It's annual tax day, which means it's also time for annual ritual cultural displays expressing angst and dismay. For example, on the way to work today I listened to the tax day theme show from Sound Opinions. Some of the songs were just about not having enough money in general, but there's quite a bit of musical rage directed at the tax collector. This is, of course, the most famous example:
Despite the protests in this country, we're relatively lightly taxed, all things considered. George Harrison's rage was directed at a much more onerous tax rate of 95% for the highest tax brackets in the UK at the time. Many of them fled the country seeking havens. While 95% seems completely unreasonable, even for the super rich, it did spur investment. Of course, the GOP claims that it's tax breaks for the rich that spur investment, though there is little evidence of that. There's plenty of evidence that the high UK tax rate spurred the rich to stick their money in every available venture. In George Harrison's case, it was the movies. Harrison's good taste and willingness to put his money down deserve the credit, but without that ridiculous tax rate, we might not have Time Bandits or Monty Python's Life of Brian.
However, a couple of movies aren't really an argument in favor of a particular tax program, or taxation in general. Judging from the songs I heard this morning, musicians seem to agree. Rage is easier to get across musically than wonkish arguments, so I understand why there aren't any pro-taxation songs. But what is the pro-taxation argument?
It occurred to me that I was driving on it. Tax money built the roads. Tax money built my employer. Tax money built the police headquarters and airport I drove past. Tax money keeps planes in the sky and cars on the road. Tax money built the Hoover Dam and preserved the Everglades and Yosemite. Tax money created the Internet. Tax money put men on the moon. Tax money defeated the Nazis.

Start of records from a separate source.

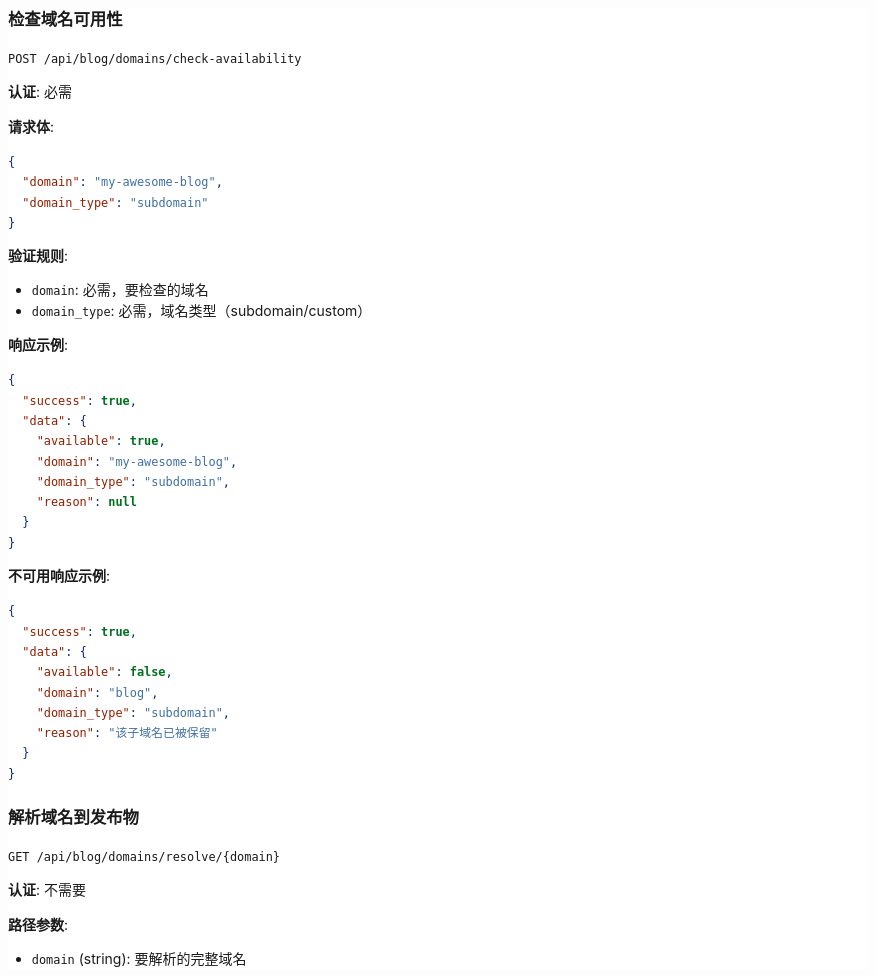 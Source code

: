 ### 检查域名可用性

```http
POST /api/blog/domains/check-availability
```

**认证**: 必需

**请求体**:
```json
{
  "domain": "my-awesome-blog",
  "domain_type": "subdomain"
}
```

**验证规则**:
- `domain`: 必需，要检查的域名
- `domain_type`: 必需，域名类型（subdomain/custom）

**响应示例**:
```json
{
  "success": true,
  "data": {
    "available": true,
    "domain": "my-awesome-blog",
    "domain_type": "subdomain",
    "reason": null
  }
}
```

**不可用响应示例**:
```json
{
  "success": true,
  "data": {
    "available": false,
    "domain": "blog",
    "domain_type": "subdomain",
    "reason": "该子域名已被保留"
  }
}
```

### 解析域名到发布物

```http
GET /api/blog/domains/resolve/{domain}
```

**认证**: 不需要

**路径参数**:
- `domain` (string): 要解析的完整域名
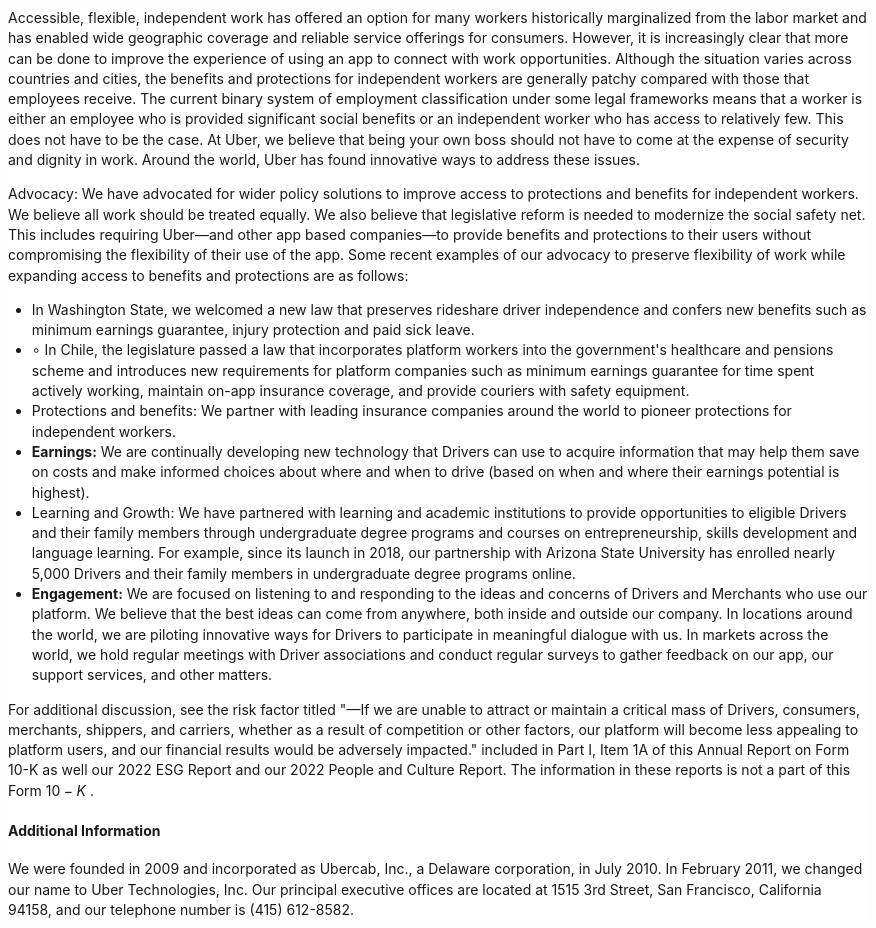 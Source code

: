Accessible, flexible, independent work has offered an option for many workers historically marginalized from the labor market and has enabled wide geographic coverage and reliable service offerings for consumers. However, it is increasingly clear that more can be done to improve the experience of using an app to connect with work opportunities. Although the situation varies across countries and cities, the benefits and protections for independent workers are generally patchy compared with those that employees receive. The current binary system of employment classification under some legal frameworks means that a worker is either an employee who is provided significant social benefits or an independent worker who has access to relatively few. This does not have to be the case. At Uber, we believe that being your own boss should not have to come at the expense of security and dignity in work. Around the world, Uber has found innovative ways to address these issues.

Advocacy: We have advocated for wider policy solutions to improve access to protections and benefits for independent workers. We believe all work should be treated equally. We also believe that legislative reform is needed to modernize the social safety net. This includes requiring Uber—and other app based companies—to provide benefits and protections to their users without compromising the flexibility of their use of the app. Some recent examples of our advocacy to preserve flexibility of work while expanding access to benefits and protections are as follows:

- In Washington State, we welcomed a new law that preserves rideshare driver independence and confers new benefits such as minimum earnings guarantee, injury protection and paid sick leave.
- $\circ$ In Chile, the legislature passed a law that incorporates platform workers into the government's healthcare and pensions scheme and introduces new requirements for platform companies such as minimum earnings guarantee for time spent actively working, maintain on-app insurance coverage, and provide couriers with safety equipment.
- Protections and benefits: We partner with leading insurance companies around the world to pioneer protections for independent workers.
- **Earnings:** We are continually developing new technology that Drivers can use to acquire information that may help them save on costs and make informed choices about where and when to drive (based on when and where their earnings potential is highest).
- Learning and Growth: We have partnered with learning and academic institutions to provide opportunities to eligible Drivers and their family members through undergraduate degree programs and courses on entrepreneurship, skills development and language learning. For example, since its launch in 2018, our partnership with Arizona State University has enrolled nearly 5,000 Drivers and their family members in undergraduate degree programs online.
- **Engagement:** We are focused on listening to and responding to the ideas and concerns of Drivers and Merchants who use our platform. We believe that the best ideas can come from anywhere, both inside and outside our company. In locations around the world, we are piloting innovative ways for Drivers to participate in meaningful dialogue with us. In markets across the world, we hold regular meetings with Driver associations and conduct regular surveys to gather feedback on our app, our support services, and other matters.

For additional discussion, see the risk factor titled "—If we are unable to attract or maintain a critical mass of Drivers, consumers, merchants, shippers, and carriers, whether as a result of competition or other factors, our platform will become less appealing to platform users, and our financial results would be adversely impacted." included in Part I, Item 1A of this Annual Report on Form 10-K as well our 2022 ESG Report and our 2022 People and Culture Report. The information in these reports is not a part of this Form  $10-K$ .

#### **Additional Information**

We were founded in 2009 and incorporated as Ubercab, Inc., a Delaware corporation, in July 2010. In February 2011, we changed our name to Uber Technologies, Inc. Our principal executive offices are located at 1515 3rd Street, San Francisco, California 94158, and our telephone number is  $(415)$  612-8582.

You might say it took people to do those things. Yes, it did. It took courageous and clever people whom we rightfully celebrate, many of whom gave up their lives doing so. But it also took a government to spend the money, to coordinate the people and materiel. Only in some libertarian fantasy can we pass the hat around and all chip in our couch change to fight the Nazis. It takes a government to give soldiers guns and training and tanks and boats and planes to do the shooting with before those individual soldiers can do any shooting of Nazis. We like to imagine ourselves rugged individualists, but it takes banding together in groups and organizations to accomplish large, meaningful tasks. That's pretty much the definition of civilization. Those libertarian fantasists should try living in a hunter/gatherer society some time and see how that works out for them.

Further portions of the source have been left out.